Subsequently, medical research has provided greater understanding of the biological basis of autism and other illnesses. Scientists such as Bernard Rimland challenged Bettelheim's view of autism by arguing that autism is a neurodevelopmental issue. As late as 2009, the "refrigerator mother" theory retained some prominent supporters,[24][77] including the prominent Irish psychologist Tony Humphreys.[78] His theory still enjoys widespread support in France.[79][dubious ]
In his book Unstrange Minds (2007), Roy Richard Grinker wrote:
Two other books on autism, published at about the same time [as Bettelheim's Empty Fortress (1967)], got little mention in the press: Bernard Rimland's Autism: The Syndrome and Its Implications for a Neural Theory of Behavior (1964), which outlined the biological and neurological aspects of autism, and Clara Clairborne Park's The Siege (1967), a beautifully written memoir of raising an autistic child. Though they were more accurate depictions of autism, they couldn't compete with Bettelheim. He was simply too good a writer, and with his Viennese accent—the sign of an authentic expert in psychology—too good a self promoter.[80]
Jordynn Jack writes that Bettelheim's ideas gained currency and became popular in large part because society already tended to blame a mother first and foremost for her child's difficulties.[81]
Bettelheim's experiences during the Holocaust shaped his personal and professional life for years after. His first publication was "Individual and Mass Behavior in Extreme Situations" derived from his experiences at Dachau and Buchenwald.[82] His later work frequently compared emotionally disturbed childhood to prison or confinement, and according to Sutton, his professional work attempted to operationalize the lessons about human nature he learned during his confinement.[83]

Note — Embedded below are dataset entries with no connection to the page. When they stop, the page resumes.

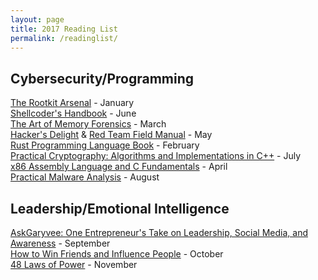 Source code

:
 ```yaml
---
layout: page
title: 2017 Reading List
permalink: /readinglist/
---
```


## Cybersecurity/Programming  

[The Rootkit Arsenal](https://www.amazon.com/Rootkit-Arsenal-Escape-Evasion-Corners/dp/144962636X/) - January   
[Shellcoder's Handbook](https://www.amazon.com/Shellcoders-Handbook-Discovering-Exploiting-Security/dp/047008023X/) - June  
[The Art of Memory Forensics](https://www.amazon.com/Art-Memory-Forensics-Detecting-Malware/dp/1118825098/) - March  
[Hacker's Delight](https://www.amazon.com/Hackers-Delight-2nd-Henry-Warren/dp/0321842685/) & [Red Team Field Manual](https://www.amazon.com/Rtfm-Red-Team-Field-Manual/dp/1494295504/) - May   
[Rust Programming Language Book](https://doc.rust-lang.org/book/) - February    
[Practical Cryptography: Algorithms and Implementations in C++](https://www.amazon.com/Practical-Cryptography-Algorithms-Implementations-Using/dp/1482228890/) - July  
[x86 Assembly Language and C Fundamentals](http://techbus.safaribooksonline.com/9781466568259/) - April  
[Practical Malware Analysis](https://www.amazon.com/Practical-Malware-Analysis-Hands-Dissecting/dp/1593272901/) - August  

## Leadership/Emotional Intelligence

[AskGaryvee: One Entrepreneur's Take on Leadership, Social Media, and Awareness](https://www.amazon.com/AskGaryVee-Entrepreneurs-Leadership-Social-Self-Awareness/dp/0062273124/) - September   
[How to Win Friends and Influence People](https://www.amazon.com/How-Win-Friends-Influence-People/dp/0671027034/) - October  
[48 Laws of Power](https://www.amazon.com/48-Laws-Power-Robert-Greene/dp/0140280197/) - November
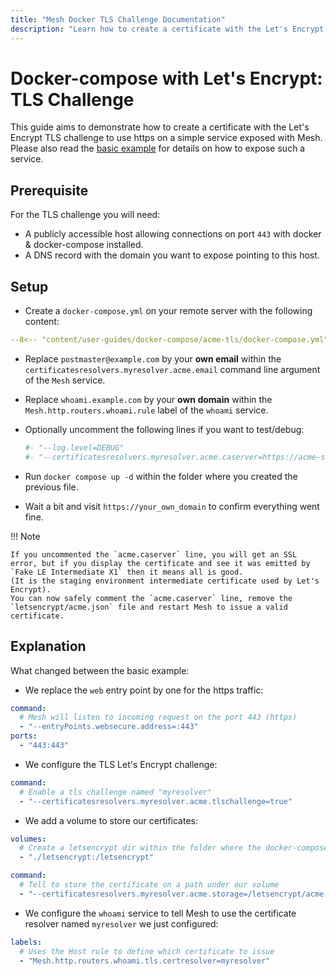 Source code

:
 ```yaml
---
title: "Mesh Docker TLS Challenge Documentation"
description: "Learn how to create a certificate with the Let's Encrypt TLS challenge to use HTTPS on a service exposed with Mesh Proxy. Read the technical documentation."
---
```


# Docker-compose with Let's Encrypt: TLS Challenge

This guide aims to demonstrate how to create a certificate with the Let's Encrypt TLS challenge to use https on a simple service exposed with Mesh.  
Please also read the [basic example](../basic-example) for details on how to expose such a service.  

## Prerequisite

For the TLS challenge you will need:

- A publicly accessible host allowing connections on port `443` with docker & docker-compose installed.
- A DNS record with the domain you want to expose pointing to this host.

## Setup

- Create a `docker-compose.yml` on your remote server with the following content:

```yaml
--8<-- "content/user-guides/docker-compose/acme-tls/docker-compose.yml"
```

- Replace `postmaster@example.com` by your **own email** within the `certificatesresolvers.myresolver.acme.email` command line argument of the `Mesh` service.
- Replace `whoami.example.com` by your **own domain** within the `Mesh.http.routers.whoami.rule` label of the `whoami` service.
- Optionally uncomment the following lines if you want to test/debug:

	```yaml
	#- "--log.level=DEBUG"
	#- "--certificatesresolvers.myresolver.acme.caserver=https://acme-staging-v02.api.letsencrypt.org/directory"
	```

- Run `docker compose up -d` within the folder where you created the previous file.
- Wait a bit and visit `https://your_own_domain` to confirm everything went fine.

!!! Note

    If you uncommented the `acme.caserver` line, you will get an SSL error, but if you display the certificate and see it was emitted by `Fake LE Intermediate X1` then it means all is good.
    (It is the staging environment intermediate certificate used by Let's Encrypt).
    You can now safely comment the `acme.caserver` line, remove the `letsencrypt/acme.json` file and restart Mesh to issue a valid certificate.

## Explanation

What changed between the basic example:

- We replace the `web` entry point by one for the https traffic:

```yaml
command:
  # Mesh will listen to incoming request on the port 443 (https)
  - "--entryPoints.websecure.address=:443"
ports:
  - "443:443"
```

- We configure the TLS Let's Encrypt challenge:

```yaml
command:
  # Enable a tls challenge named "myresolver"
  - "--certificatesresolvers.myresolver.acme.tlschallenge=true"
```

- We add a volume to store our certificates:

```yaml
volumes:
  # Create a letsencrypt dir within the folder where the docker-compose file is
  - "./letsencrypt:/letsencrypt"

command:
  # Tell to store the certificate on a path under our volume
  - "--certificatesresolvers.myresolver.acme.storage=/letsencrypt/acme.json"
```

- We configure the `whoami` service to tell Mesh to use the certificate resolver named `myresolver` we just configured:

```yaml
labels:
  # Uses the Host rule to define which certificate to issue
  - "Mesh.http.routers.whoami.tls.certresolver=myresolver"
```


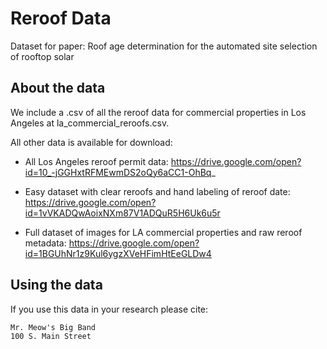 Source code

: # Reroof Data
Dataset for paper: Roof age determination for the automated site selection of rooftop solar



## About the data

We include a .csv of all the reroof data for commercial properties in Los Angeles at la_commercial_reroofs.csv.

All other data is available for download:

- All Los Angeles reroof permit data: https://drive.google.com/open?id=10_-jGGHxtRFMEwmDS2oQy6aCC1-OhBq_

- Easy dataset with clear reroofs and hand labeling of reroof date: https://drive.google.com/open?id=1vVKADQwAoixNXm87V1ADQuR5H6Uk6u5r

- Full dataset of images for LA commercial properties and raw reroof metadata: https://drive.google.com/open?id=1BGUhNr1z9Kul6ygzXVeHFimHtEeGLDw4

## Using the data

If you use this data in your research please cite:

```
Mr. Meow's Big Band
100 S. Main Street
```
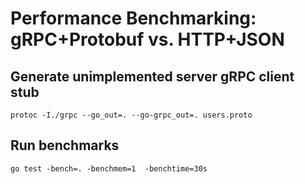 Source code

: # Performance Benchmarking: gRPC+Protobuf vs. HTTP+JSON

## Generate unimplemented server gRPC client stub

```
protoc -I./grpc --go_out=. --go-grpc_out=. users.proto
```

## Run benchmarks

```
go test -bench=. -benchmem=1  -benchtime=30s
```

Bettelheim became one of the most prominent defenders of Hannah Arendt's book Eichmann in Jerusalem. He wrote a positive review for The New Republic.[84] This review prompted a letter from a writer, Harry Golden, who alleged that both Bettelheim and Arendt suffered from "an essentially Jewish phenomenon… self-hatred".[85][86]
Bettelheim would later speak critically of Jewish people who were killed during the Holocaust. He has been criticized for promoting the myth that Jews went "like sheep to the slaughter" and for blaming Anne Frank and her family for their own deaths due to not owning firearms, fleeing, or hiding more effectively.[87][88] In an introduction he wrote to an account by Miklos Nyiszli, Bettelheim stated, discussing Frank, that "Everybody who recognized the obvious knew that the hardest way to go underground was to do it as a family; that to hide as a family made detection by the SS most likely. The Franks, with their excellent connections among gentile Dutch families should have had an easy time hiding out singly, each with a different family. But instead of planning for this, the main principle of their planning was to continue as much as possible with the kind of family life they were accustomed to."[89]